**TASK STATEMENT**: Before you reproduce the entries that follow, strip out any image they contain and keep the rest exact.
===== PROVIDED ENTRIES
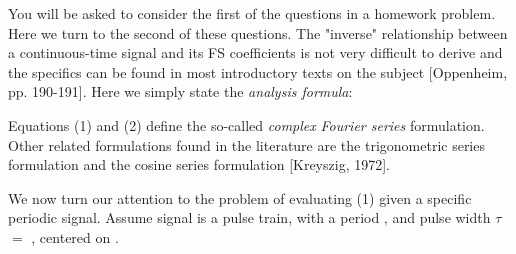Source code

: \documentclass{article}
\begin{document}
\begin{CellGroup}
You will be asked to consider the first of the questions in a homework problem. Here we turn to the second of these questions. The "inverse" relationship
between a continuous-time signal and its FS coefficients is not very difficult to derive and the specifics can be found in most introductory texts
on the subject [Oppenheim, pp. 190-191]. Here we simply state the {\itshape analysis formula}:




Equations (1) and (2) define the so-called {\itshape complex} {\itshape Fourier series} formulation. Other related formulations found in the literature
are the trigonometric series formulation and the cosine series formulation [Kreyszig, 1972].



\begin{CellGroup}



\end{CellGroup}
We now turn our attention to the problem of evaluating (1) given a specific periodic signal. Assume signal  is a pulse train,
with a period , and pulse width  \(\tau \)\(=\) , centered on .



\begin{CellGroup}


\end{CellGroup}
\end{CellGroup}
\end{document}
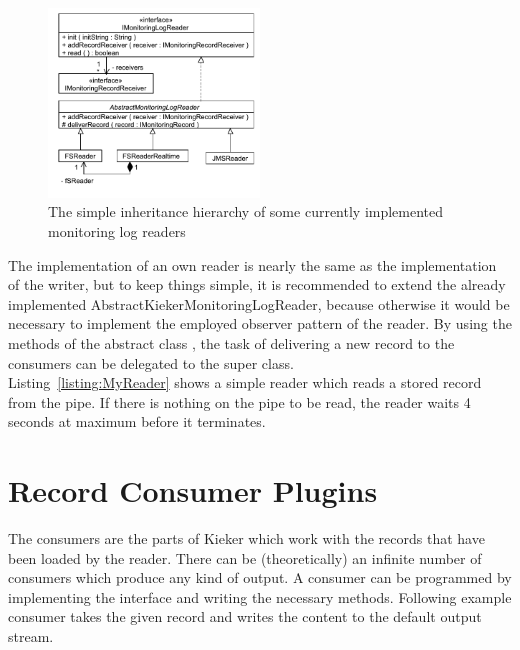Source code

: 		\begin{figure}[H]
			\begin{centering}
				\includegraphics[width=0.5\textwidth]{images/kieker_readerimpls}
				\caption{The simple inheritance hierarchy of some currently implemented monitoring log readers}
				\label{Figure:ReaderHierarchy}
			\end{centering}
		\end{figure}

		\noindent The implementation of an own reader is nearly the same as the implementation of the writer, but to keep things simple, it is recommended to extend the already implemented AbstractKiekerMonitoringLogReader, because otherwise it would be necessary to implement the employed observer pattern of the reader. By using the methods of the abstract class , the task of delivering a new record to the consumers can be delegated to the super class.\\
		Listing~\ref{listing:MyReader} shows a simple reader which reads a stored record from the pipe. If there is nothing on the pipe to be read, the reader waits 4 seconds at maximum before it terminates.

		\setJavaCodeListing
		

	\section{Record Consumer Plugins}

		The consumers are the parts of Kieker which work with the records that have been loaded by the reader. There can be (theoretically) an infinite number of consumers which produce any kind of output. A consumer can be programmed by implementing the interface  and writing the necessary methods. Following example consumer takes the given record and writes the content to the default output stream.

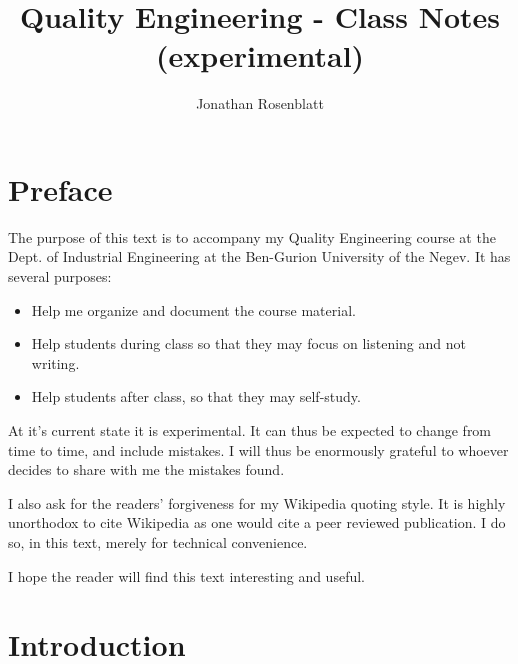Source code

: \documentclass[12pt,a4paper]{report}
\author{Jonathan Rosenblatt}
\title{Quality Engineering - Class Notes (experimental)}
\begin{document}
\maketitle




\chapter*{Preface}
The purpose of this text is to accompany my Quality Engineering course at the Dept. of Industrial Engineering at the Ben-Gurion University of the Negev.
It has several purposes:
\begin{itemize}
\item Help me organize and document the course material.
\item Help students during class so that they may focus on listening and not writing.
\item Help students after class, so that they may self-study.
\end{itemize}

At it's current state it is experimental. It can thus be expected to change from time to time, and include mistakes.
I will thus be enormously grateful to whoever decides to share with me the mistakes found.

I also ask for the readers' forgiveness for my Wikipedia quoting style. 
It is highly unorthodox to cite Wikipedia as one would cite a peer reviewed publication. 
I do so, in this text, merely for technical convenience. 

I hope the reader will find this text interesting and useful. 




\tableofcontents


\listoffigures



\chapter{Introduction}
\end{document}
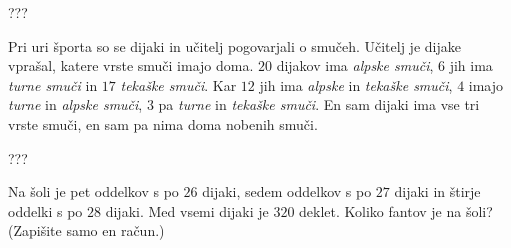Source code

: \documentclass[addpoints,12pt]{exam}
\begin{document}
\begin{questions}

    \begin{solution}[9cm]
        ???
            \end{solution}


    \newpage
    \question
    Pri uri športa so se dijaki in učitelj pogovarjali o smučeh.  Učitelj je dijake vprašal, katere vrste smuči imajo doma.
    $20$ dijakov ima \textit{alpske smuči}, $6$ jih ima \textit{turne smuči} in $17$ \textit{tekaške smuči}. Kar $12$ jih ima \textit{alpske} in \textit{tekaške smuči}, $4$ imajo \textit{turne} in \textit{alpske smuči},
    $3$ pa \textit{turne} in \textit{tekaške smuči}. En sam dijaki ima vse tri vrste smuči, en sam pa nima doma nobenih smuči. 

    \begin{solution}[8cm]
        ???
            \end{solution}




    \newpage
        

    \question[3]
    Na šoli je pet oddelkov s po $26$ dijaki, sedem oddelkov s po $27$ dijaki in štirje oddelki s po $28$ dijaki. 
    Med vsemi dijaki je $320$ deklet. Koliko fantov je na šoli? (Zapišite samo en račun.)


\end{questions}
\end{document}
==========
**RESPONSE TO THE EXERCISE**:
Source code

: \documentclass{article}
\begin{document}
\begin{CellGroup}
You will be asked to consider the first of the questions in a homework problem. Here we turn to the second of these questions. The "inverse" relationship
between a continuous-time signal and its FS coefficients is not very difficult to derive and the specifics can be found in most introductory texts
on the subject [Oppenheim, pp. 190-191]. Here we simply state the {\itshape analysis formula}:




Equations (1) and (2) define the so-called {\itshape complex} {\itshape Fourier series} formulation. Other related formulations found in the literature
are the trigonometric series formulation and the cosine series formulation [Kreyszig, 1972].



\begin{CellGroup}



\end{CellGroup}
We now turn our attention to the problem of evaluating (1) given a specific periodic signal. Assume signal  is a pulse train,
with a period , and pulse width  \(\tau \)\(=\) , centered on .



\begin{CellGroup}


\end{CellGroup}
\end{CellGroup}
\end{document}
Source code

: 		\begin{figure}[H]
			\begin{centering}
				\includegraphics[width=0.5\textwidth]{images/kieker_readerimpls}
				\caption{The simple inheritance hierarchy of some currently implemented monitoring log readers}
				\label{Figure:ReaderHierarchy}
			\end{centering}
		\end{figure}

		\noindent The implementation of an own reader is nearly the same as the implementation of the writer, but to keep things simple, it is recommended to extend the already implemented AbstractKiekerMonitoringLogReader, because otherwise it would be necessary to implement the employed observer pattern of the reader. By using the methods of the abstract class , the task of delivering a new record to the consumers can be delegated to the super class.\\
		Listing~\ref{listing:MyReader} shows a simple reader which reads a stored record from the pipe. If there is nothing on the pipe to be read, the reader waits 4 seconds at maximum before it terminates.

		\setJavaCodeListing
		

	\section{Record Consumer Plugins}

		The consumers are the parts of Kieker which work with the records that have been loaded by the reader. There can be (theoretically) an infinite number of consumers which produce any kind of output. A consumer can be programmed by implementing the interface  and writing the necessary methods. Following example consumer takes the given record and writes the content to the default output stream.

Source code

: \documentclass[12pt,a4paper]{report}
\author{Jonathan Rosenblatt}
\title{Quality Engineering - Class Notes (experimental)}
\begin{document}
\maketitle




\chapter*{Preface}
The purpose of this text is to accompany my Quality Engineering course at the Dept. of Industrial Engineering at the Ben-Gurion University of the Negev.
It has several purposes:
\begin{itemize}
\item Help me organize and document the course material.
\item Help students during class so that they may focus on listening and not writing.
\item Help students after class, so that they may self-study.
\end{itemize}

At it's current state it is experimental. It can thus be expected to change from time to time, and include mistakes.
I will thus be enormously grateful to whoever decides to share with me the mistakes found.

I also ask for the readers' forgiveness for my Wikipedia quoting style. 
It is highly unorthodox to cite Wikipedia as one would cite a peer reviewed publication. 
I do so, in this text, merely for technical convenience. 

I hope the reader will find this text interesting and useful. 




\tableofcontents


\listoffigures



\chapter{Introduction}
\end{document}
Source code

: \documentclass[addpoints,12pt]{exam}
\begin{document}
\begin{questions}

    \begin{solution}[9cm]
        ???
            \end{solution}


    \newpage
    \question
    Pri uri športa so se dijaki in učitelj pogovarjali o smučeh.  Učitelj je dijake vprašal, katere vrste smuči imajo doma.
    $20$ dijakov ima \textit{alpske smuči}, $6$ jih ima \textit{turne smuči} in $17$ \textit{tekaške smuči}. Kar $12$ jih ima \textit{alpske} in \textit{tekaške smuči}, $4$ imajo \textit{turne} in \textit{alpske smuči},
    $3$ pa \textit{turne} in \textit{tekaške smuči}. En sam dijaki ima vse tri vrste smuči, en sam pa nima doma nobenih smuči. 

    \begin{solution}[8cm]
        ???
            \end{solution}




    \newpage
        

    \question[3]
    Na šoli je pet oddelkov s po $26$ dijaki, sedem oddelkov s po $27$ dijaki in štirje oddelki s po $28$ dijaki. 
    Med vsemi dijaki je $320$ deklet. Koliko fantov je na šoli? (Zapišite samo en račun.)


\end{questions}
\end{document}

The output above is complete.